La culminación del Tren Interurbano que conecta a Toluca con la Ciudad de México marca un antes y un después en la movilidad de la región centro del país. Más allá de tratarse de una obra de infraestructura largamente esperada, su puesta en operación representa, en palabras del presidente municipal de Toluca, Ricardo Moreno Bastida, “un acto de justicia social” para miles de trabajadores y estudiantes que diariamente se trasladan a la capital del país en busca de oportunidades laborales y educativas.
El alcalde toluqueño acompañó a la presidenta de la República, Claudia Sheinbaum Pardo, y a la gobernadora del Estado de México, Delfina Gómez Álvarez, durante la inauguración del último tramo del tren, acto que se llevó a cabo tras la conferencia matutina conocida como La Mañanera del Pueblo, celebrada en la Cineteca Nacional. La presencia de autoridades federales, estatales y municipales subrayó la relevancia estratégica de esta obra para la conectividad y el desarrollo regional.
Para Ricardo Moreno, la importancia del Tren Interurbano no se limita a su dimensión técnica, sino a las transformaciones sociales que traerá consigo. Destacó que se trata de un sistema de transporte diseñado para responder a los retos actuales de la dinámica social de los habitantes de Toluca, una ciudad que históricamente ha mantenido una estrecha relación económica y laboral con la Ciudad de México. La nueva conexión ferroviaria permitirá reducir tiempos de traslado, disminuir costos de transporte y ofrecer una alternativa segura y moderna frente a los recorridos largos y congestionados que por años han enfrentado los usuarios.

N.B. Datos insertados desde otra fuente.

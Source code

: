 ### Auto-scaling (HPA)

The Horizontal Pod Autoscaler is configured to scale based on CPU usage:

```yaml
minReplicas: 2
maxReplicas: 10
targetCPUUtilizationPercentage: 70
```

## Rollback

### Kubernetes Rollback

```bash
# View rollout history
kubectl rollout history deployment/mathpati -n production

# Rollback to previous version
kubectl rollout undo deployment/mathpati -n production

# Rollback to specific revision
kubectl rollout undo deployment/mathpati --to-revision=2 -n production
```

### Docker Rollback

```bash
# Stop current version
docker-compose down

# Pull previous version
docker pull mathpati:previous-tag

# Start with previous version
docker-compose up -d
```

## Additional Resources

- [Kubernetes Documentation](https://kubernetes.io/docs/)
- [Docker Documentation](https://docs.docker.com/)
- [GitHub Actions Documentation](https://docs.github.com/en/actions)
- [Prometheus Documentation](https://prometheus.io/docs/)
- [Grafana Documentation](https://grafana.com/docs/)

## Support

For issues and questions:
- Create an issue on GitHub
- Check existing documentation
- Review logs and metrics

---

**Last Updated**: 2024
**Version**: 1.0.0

Durante el evento inaugural, el edil resaltó las bondades ambientales del proyecto, al señalar que la conectividad con la capital del país se dará ahora a través de un medio limpio, eficaz y eficiente. “Este tren no solo permitirá ahorrar tiempo y dinero a las familias toluqueñas, también permitirá disminuir significativamente las emisiones contaminantes en nuestra región”, afirmó. En un contexto de creciente preocupación por la calidad del aire y el impacto ambiental del transporte, el Tren Interurbano se posiciona como una apuesta por la movilidad sustentable.

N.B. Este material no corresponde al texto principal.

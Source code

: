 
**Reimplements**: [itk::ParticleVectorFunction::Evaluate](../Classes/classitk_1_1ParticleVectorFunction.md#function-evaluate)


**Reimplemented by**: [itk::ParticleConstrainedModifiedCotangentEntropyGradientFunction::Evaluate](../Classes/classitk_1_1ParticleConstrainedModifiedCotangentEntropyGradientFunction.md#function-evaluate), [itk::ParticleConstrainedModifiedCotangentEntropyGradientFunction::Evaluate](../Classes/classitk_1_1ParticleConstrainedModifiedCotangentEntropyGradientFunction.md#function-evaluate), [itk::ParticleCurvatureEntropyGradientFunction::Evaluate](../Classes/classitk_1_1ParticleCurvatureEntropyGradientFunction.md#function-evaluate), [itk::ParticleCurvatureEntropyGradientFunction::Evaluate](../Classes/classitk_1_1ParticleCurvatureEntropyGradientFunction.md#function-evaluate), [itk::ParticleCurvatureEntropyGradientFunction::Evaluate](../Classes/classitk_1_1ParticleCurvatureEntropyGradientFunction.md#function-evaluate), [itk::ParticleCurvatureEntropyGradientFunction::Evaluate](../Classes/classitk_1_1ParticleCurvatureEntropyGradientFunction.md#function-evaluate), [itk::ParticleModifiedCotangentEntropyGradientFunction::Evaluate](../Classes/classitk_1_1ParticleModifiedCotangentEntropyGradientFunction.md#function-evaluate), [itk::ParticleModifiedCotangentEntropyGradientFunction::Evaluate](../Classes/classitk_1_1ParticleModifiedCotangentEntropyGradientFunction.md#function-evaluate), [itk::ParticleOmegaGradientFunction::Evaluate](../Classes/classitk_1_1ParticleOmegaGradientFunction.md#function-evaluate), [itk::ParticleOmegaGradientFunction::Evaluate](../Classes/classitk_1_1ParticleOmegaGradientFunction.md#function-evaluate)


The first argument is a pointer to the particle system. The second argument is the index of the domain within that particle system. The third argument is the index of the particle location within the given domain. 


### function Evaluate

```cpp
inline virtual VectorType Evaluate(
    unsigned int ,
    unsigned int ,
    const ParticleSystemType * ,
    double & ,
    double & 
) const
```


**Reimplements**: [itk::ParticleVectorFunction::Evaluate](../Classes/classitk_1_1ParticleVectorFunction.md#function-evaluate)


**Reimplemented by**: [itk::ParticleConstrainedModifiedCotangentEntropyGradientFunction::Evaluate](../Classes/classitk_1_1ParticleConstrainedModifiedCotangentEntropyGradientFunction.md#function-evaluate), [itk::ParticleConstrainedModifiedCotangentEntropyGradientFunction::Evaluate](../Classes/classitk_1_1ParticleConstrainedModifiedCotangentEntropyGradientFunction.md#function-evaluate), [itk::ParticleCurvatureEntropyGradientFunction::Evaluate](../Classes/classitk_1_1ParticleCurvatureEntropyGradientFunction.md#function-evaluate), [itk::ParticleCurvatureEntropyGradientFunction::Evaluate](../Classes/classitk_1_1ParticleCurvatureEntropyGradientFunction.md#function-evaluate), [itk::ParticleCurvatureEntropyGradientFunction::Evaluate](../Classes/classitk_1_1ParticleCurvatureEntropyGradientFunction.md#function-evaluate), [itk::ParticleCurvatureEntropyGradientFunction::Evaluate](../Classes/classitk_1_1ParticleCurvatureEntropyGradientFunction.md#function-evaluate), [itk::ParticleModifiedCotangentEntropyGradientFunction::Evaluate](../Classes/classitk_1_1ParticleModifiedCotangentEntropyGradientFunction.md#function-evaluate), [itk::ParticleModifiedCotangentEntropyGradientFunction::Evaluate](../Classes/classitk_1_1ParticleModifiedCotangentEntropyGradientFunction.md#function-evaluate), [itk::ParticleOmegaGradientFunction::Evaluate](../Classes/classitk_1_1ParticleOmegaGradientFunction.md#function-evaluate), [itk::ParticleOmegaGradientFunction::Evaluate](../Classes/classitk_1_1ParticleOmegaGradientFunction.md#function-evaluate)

Moreno Bastida coincidió con la postura de la gobernadora Delfina Gómez, quien subrayó que el principal beneficio de esta obra recae en los miles de trabajadores y estudiantes que diariamente se desplazan entre el Estado de México y la Ciudad de México. Para este sector de la población, el nuevo sistema ferroviario significa no solo un traslado más rápido, sino también mayor certidumbre en sus horarios, reducción del estrés asociado al tráfico y una mejora tangible en su calidad de vida.
Tras realizar un recorrido por el último tramo inaugurado, el alcalde de Toluca destacó la relevancia de que proyectos de esta magnitud finalmente se concreten, luego de años de planeación y ejecución. Señaló que la culminación del Tren Interurbano consolida a Toluca como un eje central en la modernización del transporte público en México, al integrarse a un modelo de movilidad que prioriza la eficiencia, la sustentabilidad y el bienestar social.
Asimismo, enfatizó que para la capital mexiquense esta obra abre la puerta a un mayor crecimiento económico. La mejora en la conectividad con la Ciudad de México facilitará el intercambio comercial, atraerá inversiones y fortalecerá el desarrollo de servicios, generando nuevas oportunidades para la población. En ese sentido, el Tren Interurbano no solo es un medio de transporte, sino una palanca de desarrollo regional que puede detonar beneficios a mediano y largo plazo.